REQUIRED WORK:
In the data that follows, every line containing the word "papier" should be returned.
--- START ---
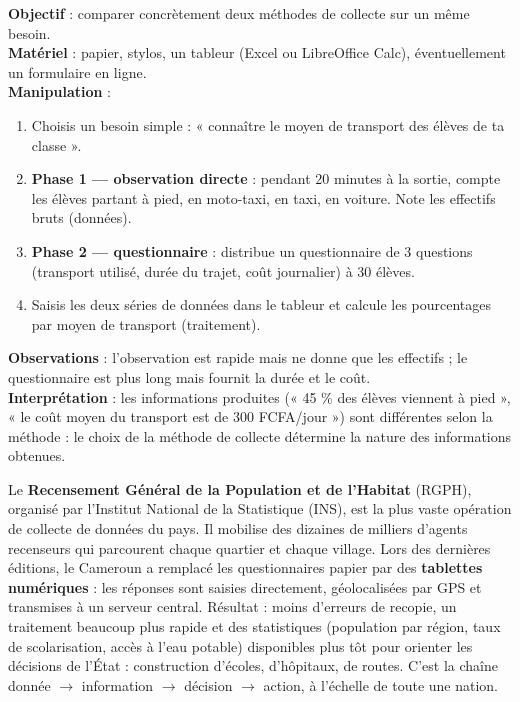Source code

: \documentclass[11pt]{article}
\begin{document}
\begin{experience}
\textbf{Objectif} : comparer concrètement deux méthodes de collecte sur un même besoin.\\
\textbf{Matériel} : papier, stylos, un tableur (Excel ou LibreOffice Calc), éventuellement un formulaire en ligne.\\
\textbf{Manipulation} :
\begin{enumerate}
\item Choisis un besoin simple : « connaître le moyen de transport des élèves de ta classe ».
\item \textbf{Phase 1 — observation directe} : pendant 20 minutes à la sortie, compte les élèves partant à pied, en moto-taxi, en taxi, en voiture. Note les effectifs bruts (données).
\item \textbf{Phase 2 — questionnaire} : distribue un questionnaire de 3 questions (transport utilisé, durée du trajet, coût journalier) à 30 élèves.
\item Saisis les deux séries de données dans le tableur et calcule les pourcentages par moyen de transport (traitement).
\end{enumerate}
\textbf{Observations} : l'observation est rapide mais ne donne que les effectifs ; le questionnaire est plus long mais fournit la durée et le coût.\\
\textbf{Interprétation} : les informations produites (« 45 \% des élèves viennent à pied », « le coût moyen du transport est de 300 FCFA/jour ») sont différentes selon la méthode : le choix de la méthode de collecte détermine la nature des informations obtenues.
\end{experience}

\begin{savaistu}
Le \textbf{Recensement Général de la Population et de l'Habitat} (RGPH), organisé par l'Institut National de la Statistique (INS), est la plus vaste opération de collecte de données du pays. Il mobilise des dizaines de milliers d'agents recenseurs qui parcourent chaque quartier et chaque village. Lors des dernières éditions, le Cameroun a remplacé les questionnaires papier par des \textbf{tablettes numériques} : les réponses sont saisies directement, géolocalisées par GPS et transmises à un serveur central. Résultat : moins d'erreurs de recopie, un traitement beaucoup plus rapide et des statistiques (population par région, taux de scolarisation, accès à l'eau potable) disponibles plus tôt pour orienter les décisions de l'État : construction d'écoles, d'hôpitaux, de routes. C'est la chaîne donnée $\rightarrow$ information $\rightarrow$ décision $\rightarrow$ action, à l'échelle de toute une nation.
\end{savaistu}
\end{document}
--- END ---
ANSWER AREA:
\textbf{Matériel} : papier, stylos, un tableur (Excel ou LibreOffice Calc), éventuellement un formulaire en ligne.\\
Le \textbf{Recensement Général de la Population et de l'Habitat} (RGPH), organisé par l'Institut National de la Statistique (INS), est la plus vaste opération de collecte de données du pays. Il mobilise des dizaines de milliers d'agents recenseurs qui parcourent chaque quartier et chaque village. Lors des dernières éditions, le Cameroun a remplacé les questionnaires papier par des \textbf{tablettes numériques} : les réponses sont saisies directement, géolocalisées par GPS et transmises à un serveur central. Résultat : moins d'erreurs de recopie, un traitement beaucoup plus rapide et des statistiques (population par région, taux de scolarisation, accès à l'eau potable) disponibles plus tôt pour orienter les décisions de l'État : construction d'écoles, d'hôpitaux, de routes. C'est la chaîne donnée $\rightarrow$ information $\rightarrow$ décision $\rightarrow$ action, à l'échelle de toute une nation.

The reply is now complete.